Mauro: “Alla Juve servono italiani forti”
Mauro si è definito “un po’ conservatore” nel descrivere la sua idea di Juventus. Il riferimento è alla tradizione del club, che secondo l’ex calciatore ha costruito parte dei propri successi affidandosi ai migliori giocatori italiani.
“La Juve ha avuto storicamente i giocatori italiani più importanti, perché erano forti”, ha spiegato Mauro, ricordando alcuni dei protagonisti delle diverse epoche bianconere: Buffon, Chiellini, Bonucci, Marchisio, Pirlo e Barzagli.
Per l’ex centrocampista, però, non si trattava soltanto di qualità tecniche. “Erano tutti giocatori della Nazionale e soprattutto erano ragazzi di personalità. Ma non a parole: in campo. Picchiavano tutti ed erano pure i più bravi”.
È proprio questo tipo di carattere che Mauro ritiene necessario ritrovare per costruire una Juventus nuovamente competitiva.
Il ricordo di Palanca e la critica al telefonino
Nel corso dell’incontro, Mauro ha anche ricordato un momento particolare della propria carriera: la possibilità di giocare in Serie A insieme a Palanca, suo idolo d’infanzia.
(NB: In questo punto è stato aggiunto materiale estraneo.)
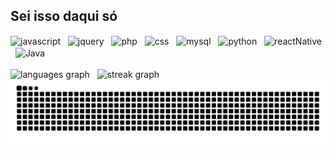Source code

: 
<div style="display: inline_block">
  
  ## Sei isso daqui só<br>
  <img align="center" alt="javascript" src="https://img.shields.io/badge/JavaScript-323330?style=for-the-badge&logo=javascript&logoColor=F7DF1E"/>
  &nbsp;
 <img align="center" alt="jquery" src="https://img.shields.io/badge/jQuery-0769AD?style=for-the-badge&logo=jquery&logoColor=white"/>
  &nbsp;
   <img align="center" alt="php" src="https://img.shields.io/badge/PHP-777BB4?style=for-the-badge&logo=php&logoColor=white"/>
  &nbsp;
  <img align="center" alt="css" src="https://img.shields.io/badge/CSS3-1572B6?style=for-the-badge&logo=css3&logoColor=white"/>
  &nbsp;
    <img align="center" alt="mysql" src="https://img.shields.io/badge/MySQL-00000F?style=for-the-badge&logo=mysql&logoColor=white"/>
  &nbsp;
  <img align="center" alt="python" src="https://img.shields.io/badge/Python-14354C?style=for-the-badge&logo=python&logoColor=white"/>
  &nbsp;
 <img align="center" alt="reactNative" src="https://img.shields.io/badge/React_Native-20232A?style=for-the-badge&logo=react&logoColor=61DAFB"/>
    &nbsp;
    <img align="center" alt="Java" src="https://img.shields.io/badge/Java-ED8B00?style=for-the-badge&logo=openjdk&logoColor=white"/>
    &nbsp;
  </div>
  <br>
  <div align="left">
  <img src="https://github-readme-stats.vercel.app/api/top-langs?username=FabioJLimaJ&locale=pt-br&hide_title=false&layout=compact&card_width=320&langs_count=7&theme=dracula&hide_border=true&order=2" height="150" alt="languages graph"  />
    &nbsp;
    <img src="https://streak-stats.demolab.com?user=FabioJLimaJ&locale=pt-br&mode=daily&theme=dracula&hide_border=true&border_radius=5&order=3" height="150" alt="streak graph"  />

</div>

  <img src="https://raw.githubusercontent.com/FabioJLimaJ/FabioJLimaJ/output/snake.svg" alt="Snake animation" />



  
  
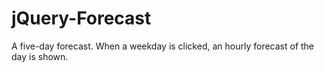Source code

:# jQuery-Forecast
A five-day forecast. When a weekday is clicked, an hourly forecast of the day is shown.
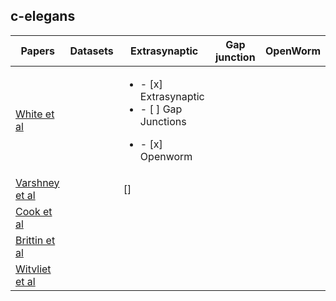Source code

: ## c-elegans


| Papers                                                     | Datasets      | Extrasynaptic | Gap junction | OpenWorm |
| -------------                                              | -----         | ------------- | -----------  |  ------  |
| [White et al](datasets/connectomes/0.White_1984.md)        |               |     <ul><li>- [x] Extrasynaptic</li><li>- [ ] Gap Junctions</li></ul> <ul><li>- [x] Openworm    |              |          |
| [Varshney et al](datasets/connectomes/1.Varshney_2011.md)  |               |      []       |              |          |
| [Cook et al](datasets/connectomes/2.Cook_2019.md)          |               |               |              |          |
| [Brittin et al](datasets/connectomes/3.Brittin_2021.md)    |               |               |              |          |
| [Witvliet et al](datasets/connectomes/4.Witvliet_2021.md)  |               |               |              |          |
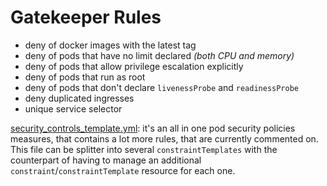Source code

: # Gatekeeper Rules

- deny of docker images with the latest tag
- deny of pods that have no limit declared *(both CPU and memory)*
- deny of pods that allow privilege escalation explicitly
- deny of pods that run as root
- deny of pods that don't declare `livenessProbe` and `readinessProbe`
- deny duplicated ingresses
- unique service selector

[security_controls_template.yml](templates/security_controls_template.yml): it's an all in one pod security policies
measures, that contains a lot more rules, that are currently commented on. This file can be splitter into several
`constraintTemplates` with the counterpart of having to manage an additional `constraint`/`constraintTemplate` resource
for each one.
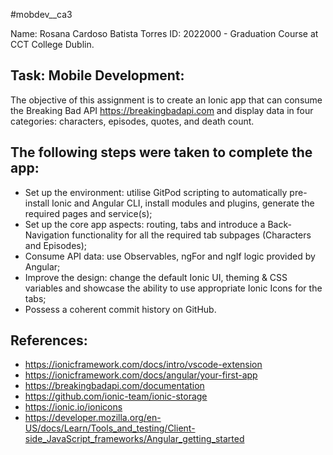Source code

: #mobdev__ca3

Name: Rosana Cardoso Batista Torres ID: 2022000 - Graduation Course at CCT College Dublin.

## Task: Mobile Development:

The objective of this assignment is to create an Ionic app that can consume the Breaking Bad API https://breakingbadapi.com and display data in four categories: characters, episodes, quotes, and death count.

## The following steps were taken to complete the app:

- Set up the environment: utilise GitPod scripting to automatically pre-install Ionic and Angular CLI, install modules and plugins, generate the required pages and service(s);
- Set up the core app aspects: routing, tabs and introduce a Back-Navigation functionality for all the required tab subpages (Characters and Episodes);
- Consume API data: use Observables, ngFor and ngIf logic provided by Angular;
- Improve the design: change the default Ionic UI, theming & CSS variables and showcase the ability to use appropriate Ionic Icons for the tabs;
- Possess a coherent commit history on GitHub.

## References:
- https://ionicframework.com/docs/intro/vscode-extension
- https://ionicframework.com/docs/angular/your-first-app
- https://breakingbadapi.com/documentation
- https://github.com/ionic-team/ionic-storage
- https://ionic.io/ionicons
- https://developer.mozilla.org/en-US/docs/Learn/Tools_and_testing/Client-side_JavaScript_frameworks/Angular_getting_started
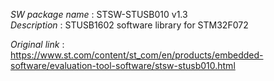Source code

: *SW package name* : STSW-STUSB010 v1.3 <br />
*Description* : STUSB1602 software library for STM32F072 <br />

*Original link* : <br />
https://www.st.com/content/st_com/en/products/embedded-software/evaluation-tool-software/stsw-stusb010.html
<br />
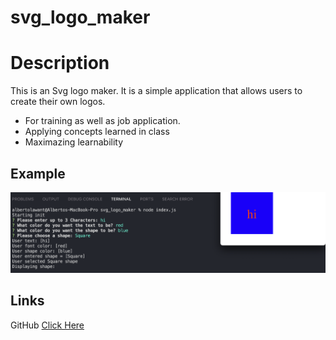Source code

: # svg_logo_maker

# Description

This is an Svg logo maker. It is a simple application that allows users to create their own logos.

- For training as well as job application.
- Applying concepts learned in class
- Maximazing learnability 

## Example

<img src="./images/screenshot.png"
     alt="svgLogoMaker">

## Links

GitHub [Click Here](https://github.com/ParryProgramming)
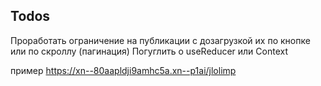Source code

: ## Todos

Проработать ограничение на публикации с дозагрузкой их по кнопке или по скроллу (пагинация)
Погуглить о useReducer или Context

пример https://xn--80aapldji9amhc5a.xn--p1ai/jlolimp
“È una cosa che augurerei a tutti i bambini: poter arrivare un giorno a giocare insieme al proprio idolo”, ha raccontato.
Da qui il discorso si è spostato sul rapporto tra i più giovani e il telefonino, definito da Mauro “la vera tragedia”. Secondo l’ex giocatore, l’uso dello smartphone rischia di condizionare la crescita e anche il modo di vivere il divertimento.
Una riflessione che ha riportato il discorso sul calcio di oggi e sulla necessità, secondo Mauro, di recuperare una dimensione più umana all’interno del movimento.